Alex stroked the biner, running his fingers along the curve and feeling the metal. He wanted to grab it, pull, and safely complete his ropeless ascent of the Regular Route on Half Dome. He danced on a pair of tiny smears on the final slab of the route, a mere hundred feet from the top and a long fifteen hundred feet of the ground. Finally, Alex placed his foot, forgot about the carabiner, and finished the route. A hundred people crowded the summit but none of them noticed Honnold's remarkable solo. No gold medal for Honnold, though a few hikers commented that his barefoot hiking sure was badass.
Two days ago, a 5.14 climber fell soloing in Eastern Washington, lobbing off a thousand foot cliff to his death. "At least he died doing what he loved," Isaac told me. I could only think, "Yeah, but he still died."
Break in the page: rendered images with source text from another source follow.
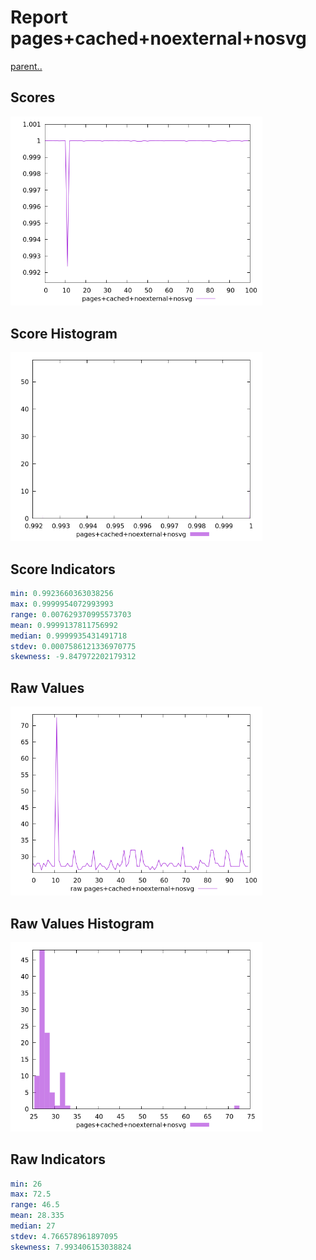 # Report pages+cached+noexternal+nosvg

[parent..](./..)  


## Scores

![score](./score.png)  

## Score Histogram

![hist](./hist.png)  

## Score Indicators

```yaml
min: 0.9923660363038256
max: 0.9999954072993993
range: 0.007629370995573703
mean: 0.9999137811756992
median: 0.9999935431491718
stdev: 0.0007586121336970775
skewness: -9.847972202179312

```

## Raw Values

![raw](./raw.png)  

## Raw Values Histogram

![raw hist](./raw_hist.png)  

## Raw Indicators

```yaml
min: 26
max: 72.5
range: 46.5
mean: 28.335
median: 27
stdev: 4.766578961897095
skewness: 7.993406153038824

```

<style>
  img {
    max-width: 80%;
  }
</style>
The same day at Goldbar, Mikey Schaefer, Keri Carleton, and I stood under a twenty foot slab boulder problem. Mikey tried it first, dancing his feet around then falling onto the pads. I climbed to his highpoint with a slightly different sequence and grabbed the jugs heading to the top. The top of the boulder was dirty and covered with moss. I stood carefully up, ready to top out. Then I slipped. I fell twenty feet. Flashback to Joshua Tree. I screamed, thinking I was going to die. I crumpled into a ball, narrowly avoiding breaking my ankle. My butt slammed into the rock leaving a large bruise on my quad. There are teeth marks on my tongue from biting down so hard on impact.
My hand still hurts. I should quit climbing. I wish I hadn't come to Washington. Last night when I told Matt about my regrets he responded, "Yeah, I told you so."